April 1, 2010
My intention, as I send out these monthly
thought transmissions, is to deepen our
questioning and perception of what love is. I have
enjoyed the responses that I have received. To
choose to be a "Conscious Lover" is very
different than creating a relationship and being at the effect of an immature and
fairytale version of romantic love.
Most of us have "our song" and it gives literary importance as to what we believe love
should be. I'll name a few of mine over the years: Bewitched, Bothered and
Bewildered, You Make Me Feel Brand New, Love Changes Everything, and now as
a fairly mature woman: Dance Me to the End of Love.
Take a moment...what do your songs tell you about your expectations about love? And
What if you were willing to change your "Point of View" and chose to enter into a
relationship believing that a relationship is a classroom, a mutually agreed upon
opportunity to challenge "old beliefs and behavior" and to grow. Could your new Point
of View become:
As we heal ourselves in this conscious choice to love, we heal each other.
What if we began our connection with an "Us" rather than a "Me", or an "I" or a "you"?
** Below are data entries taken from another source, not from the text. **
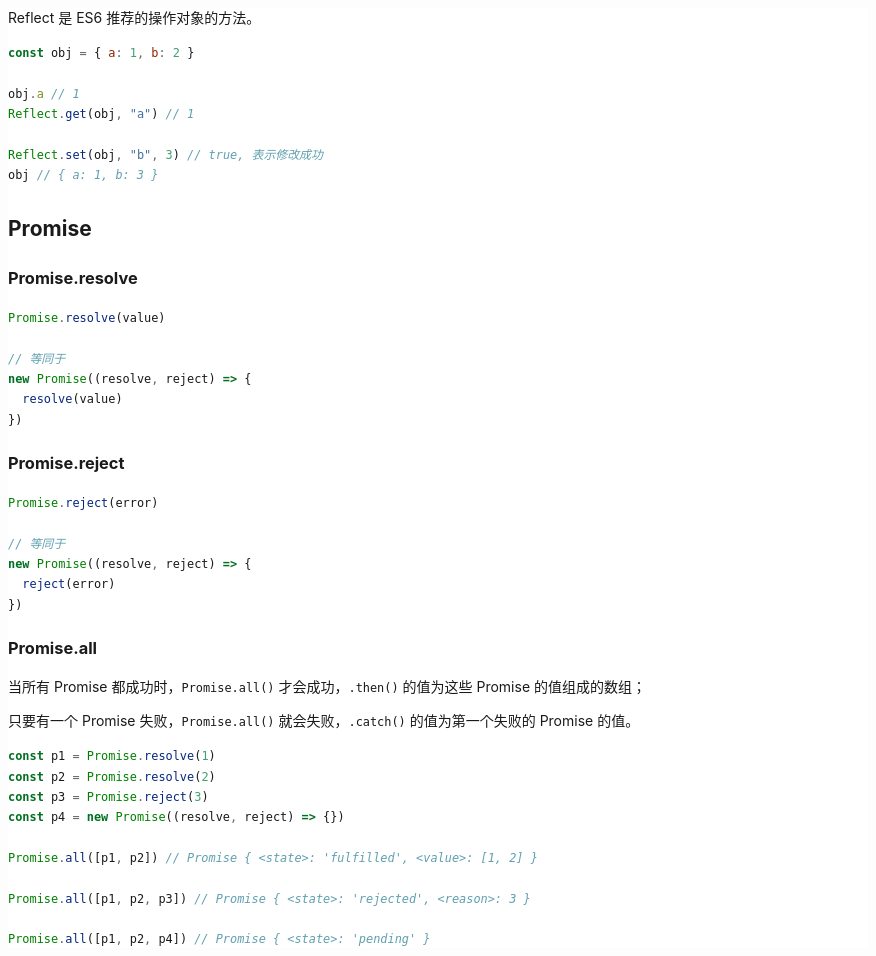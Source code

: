 Reflect 是 ES6 推荐的操作对象的方法。

```js
const obj = { a: 1, b: 2 }

obj.a // 1
Reflect.get(obj, "a") // 1

Reflect.set(obj, "b", 3) // true, 表示修改成功
obj // { a: 1, b: 3 }
```

## Promise

### Promise.resolve

```js
Promise.resolve(value)

// 等同于
new Promise((resolve, reject) => {
  resolve(value)
})
```

### Promise.reject

```js
Promise.reject(error)

// 等同于
new Promise((resolve, reject) => {
  reject(error)
})
```

### Promise.all

当所有 Promise 都成功时，`Promise.all()` 才会成功，`.then()` 的值为这些 Promise 的值组成的数组；

只要有一个 Promise 失败，`Promise.all()` 就会失败，`.catch()` 的值为第一个失败的 Promise 的值。

```js
const p1 = Promise.resolve(1)
const p2 = Promise.resolve(2)
const p3 = Promise.reject(3)
const p4 = new Promise((resolve, reject) => {})

Promise.all([p1, p2]) // Promise { <state>: 'fulfilled', <value>: [1, 2] }

Promise.all([p1, p2, p3]) // Promise { <state>: 'rejected', <reason>: 3 }

Promise.all([p1, p2, p4]) // Promise { <state>: 'pending' }
```

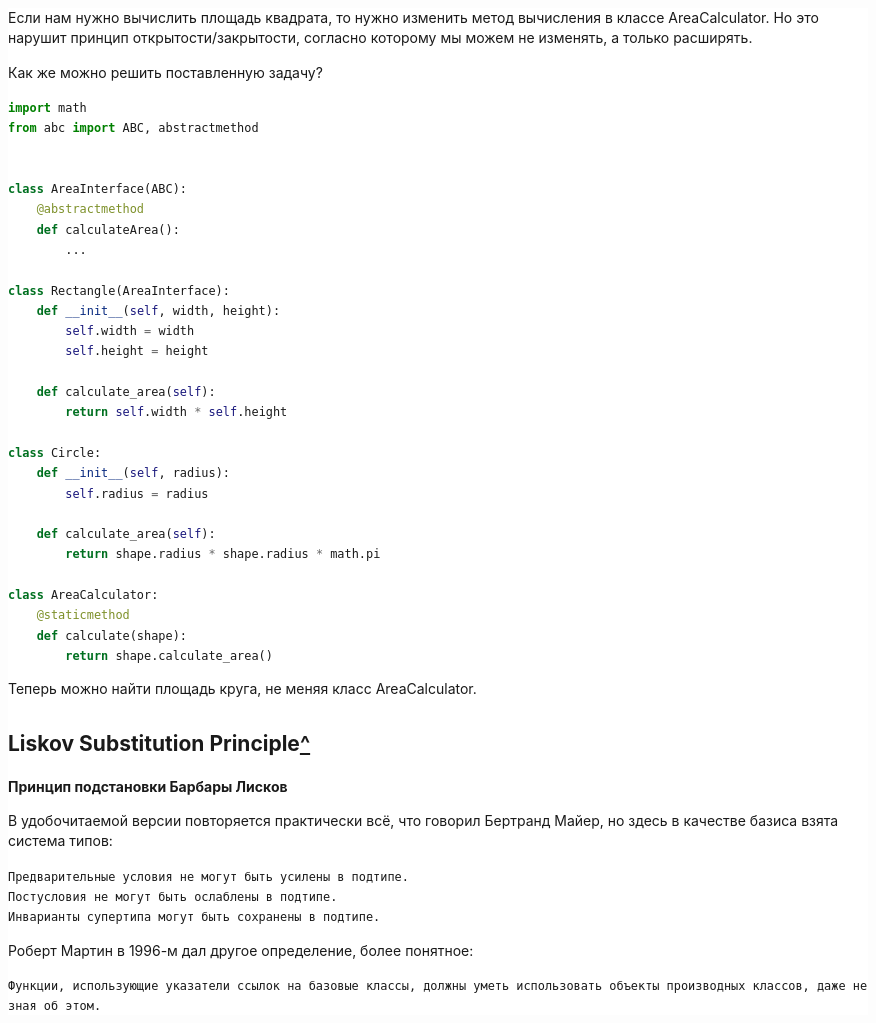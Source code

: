 Если нам нужно вычислить площадь квадрата, то нужно изменить метод вычисления в классе AreaCalculator. Но это нарушит принцип открытости/закрытости, согласно которому мы можем не изменять, а только расширять.

Как же можно решить поставленную задачу?

```python
import math
from abc import ABC, abstractmethod


class AreaInterface(ABC):
    @abstractmethod
    def calculateArea():
        ...

class Rectangle(AreaInterface):
    def __init__(self, width, height):
        self.width = width
        self.height = height

    def calculate_area(self):
        return self.width * self.height

class Circle:
    def __init__(self, radius):
        self.radius = radius
    
    def calculate_area(self):
        return shape.radius * shape.radius * math.pi

class AreaCalculator:
    @staticmethod
    def calculate(shape):
        return shape.calculate_area()
```
Теперь можно найти площадь круга, не меняя класс AreaCalculator.

## Liskov Substitution Principle[^](#liskov-substitution-principle)
__Принцип подстановки Барбары Лисков__

В удобочитаемой версии повторяется практически всё, что говорил Бертранд Майер, но здесь в качестве базиса взята система типов:

    Предварительные условия не могут быть усилены в подтипе.
    Постусловия не могут быть ослаблены в подтипе.
    Инварианты супертипа могут быть сохранены в подтипе.

Роберт Мартин в 1996-м дал другое определение, более понятное:

    Функции, использующие указатели ссылок на базовые классы, должны уметь использовать объекты производных классов, даже не зная об этом.
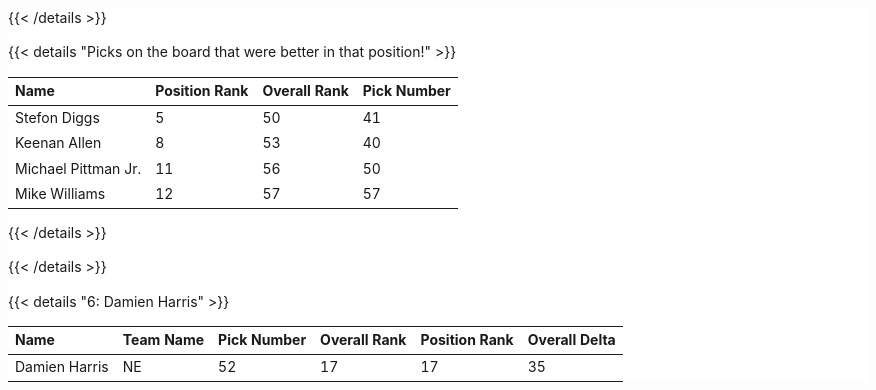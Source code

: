{{< /details >}}

{{< details "Picks on the board that were better in that position!" >}}

<table  class="dataframe">
  <thead>
    <tr style="text-align: left;">
      <th>Name</th>
      <th>Position Rank</th>
      <th>Overall Rank</th>
      <th>Pick Number</th>
    </tr>
  </thead>
  <tbody>
    <tr>
      <td>Stefon Diggs</td>
      <td>5</td>
      <td>50</td>
      <td>41</td>
    </tr>
    <tr>
      <td>Keenan Allen</td>
      <td>8</td>
      <td>53</td>
      <td>40</td>
    </tr>
    <tr>
      <td>Michael Pittman Jr.</td>
      <td>11</td>
      <td>56</td>
      <td>50</td>
    </tr>
    <tr>
      <td>Mike Williams</td>
      <td>12</td>
      <td>57</td>
      <td>57</td>
    </tr>
  </tbody>
</table>

{{< /details >}}

{{< /details >}}

{{< details "6: Damien Harris" >}}

<table  class="dataframe">
  <thead>
    <tr style="text-align: left;">
      <th>Name</th>
      <th>Team Name</th>
      <th>Pick Number</th>
      <th>Overall Rank</th>
      <th>Position Rank</th>
      <th>Overall Delta</th>
    </tr>
  </thead>
  <tbody>
    <tr>
      <td>Damien Harris</td>
      <td>NE</td>
      <td>52</td>
      <td>17</td>
      <td>17</td>
      <td>35</td>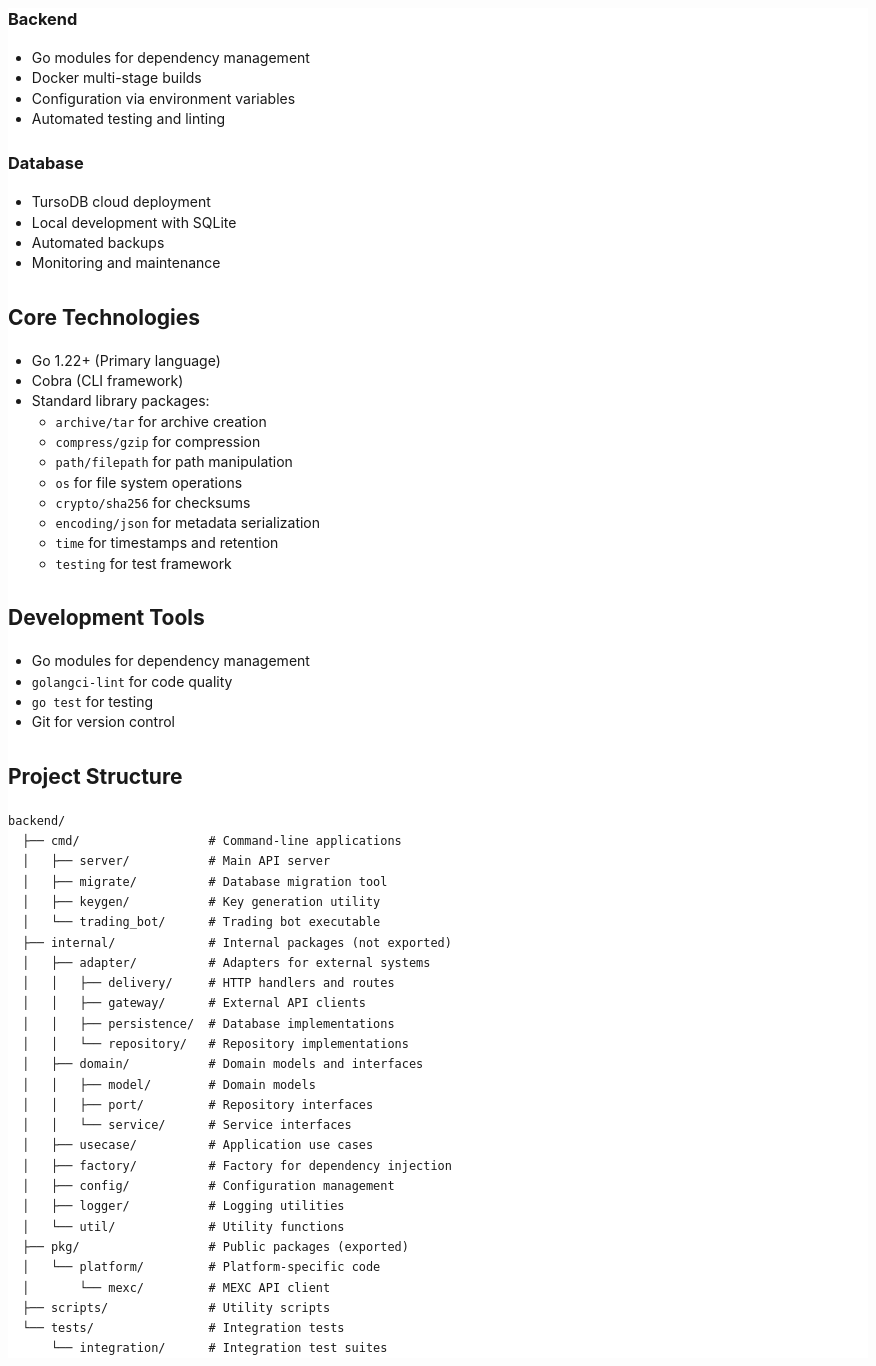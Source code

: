 ### Backend
- Go modules for dependency management
- Docker multi-stage builds
- Configuration via environment variables
- Automated testing and linting

### Database
- TursoDB cloud deployment
- Local development with SQLite
- Automated backups
- Monitoring and maintenance

## Core Technologies
- Go 1.22+ (Primary language)
- Cobra (CLI framework)
- Standard library packages:
  - `archive/tar` for archive creation
  - `compress/gzip` for compression
  - `path/filepath` for path manipulation
  - `os` for file system operations
  - `crypto/sha256` for checksums
  - `encoding/json` for metadata serialization
  - `time` for timestamps and retention
  - `testing` for test framework

## Development Tools
- Go modules for dependency management
- `golangci-lint` for code quality
- `go test` for testing
- Git for version control

## Project Structure
```
backend/
  ├── cmd/                  # Command-line applications
  │   ├── server/           # Main API server
  │   ├── migrate/          # Database migration tool
  │   ├── keygen/           # Key generation utility
  │   └── trading_bot/      # Trading bot executable
  ├── internal/             # Internal packages (not exported)
  │   ├── adapter/          # Adapters for external systems
  │   │   ├── delivery/     # HTTP handlers and routes
  │   │   ├── gateway/      # External API clients
  │   │   ├── persistence/  # Database implementations
  │   │   └── repository/   # Repository implementations
  │   ├── domain/           # Domain models and interfaces
  │   │   ├── model/        # Domain models
  │   │   ├── port/         # Repository interfaces
  │   │   └── service/      # Service interfaces
  │   ├── usecase/          # Application use cases
  │   ├── factory/          # Factory for dependency injection
  │   ├── config/           # Configuration management
  │   ├── logger/           # Logging utilities
  │   └── util/             # Utility functions
  ├── pkg/                  # Public packages (exported)
  │   └── platform/         # Platform-specific code
  │       └── mexc/         # MEXC API client
  ├── scripts/              # Utility scripts
  └── tests/                # Integration tests
      └── integration/      # Integration test suites
```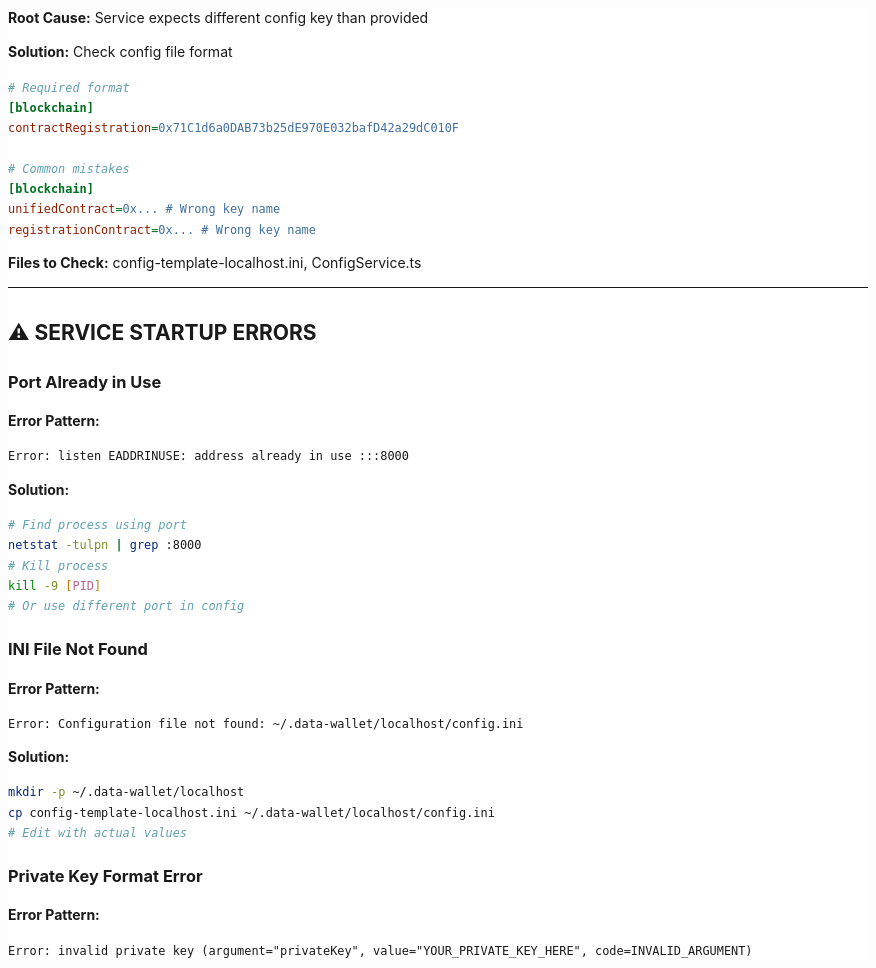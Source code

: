 **Root Cause:** Service expects different config key than provided

**Solution:** Check config file format
```ini
# Required format
[blockchain]
contractRegistration=0x71C1d6a0DAB73b25dE970E032bafD42a29dC010F

# Common mistakes
[blockchain]  
unifiedContract=0x... # Wrong key name
registrationContract=0x... # Wrong key name
```

**Files to Check:** config-template-localhost.ini, ConfigService.ts

---

## ⚠️ SERVICE STARTUP ERRORS

### Port Already in Use
**Error Pattern:**
```
Error: listen EADDRINUSE: address already in use :::8000
```

**Solution:** 
```bash
# Find process using port
netstat -tulpn | grep :8000
# Kill process
kill -9 [PID]
# Or use different port in config
```

### INI File Not Found
**Error Pattern:**
```
Error: Configuration file not found: ~/.data-wallet/localhost/config.ini
```

**Solution:**
```bash
mkdir -p ~/.data-wallet/localhost
cp config-template-localhost.ini ~/.data-wallet/localhost/config.ini
# Edit with actual values
```

### Private Key Format Error
**Error Pattern:**
```
Error: invalid private key (argument="privateKey", value="YOUR_PRIVATE_KEY_HERE", code=INVALID_ARGUMENT)
```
What if rather than blaming, rejecting or withdrawing, and all other manners of
separating from each other, we hold the conflict as an opportunity for mutual growth?
Pema Chodron wrote: "When there is a disappointment (in a relationship) I don't know
if it is the end of the story, or rather the beginning of a new adventure."
Are you willing to let go of the hand of fear, and to change your habitual reaction to
being disappointed or criticized? Are you willing to begin the adventure of conscious
loving? The choice to love takes a moment to moment awareness. It demands the
greatest discipline. It is my spiritual practice. If you are willing to choose love... fasten
your seat belts - it is a thrilling ride.
I offer you this with all the love in the universe.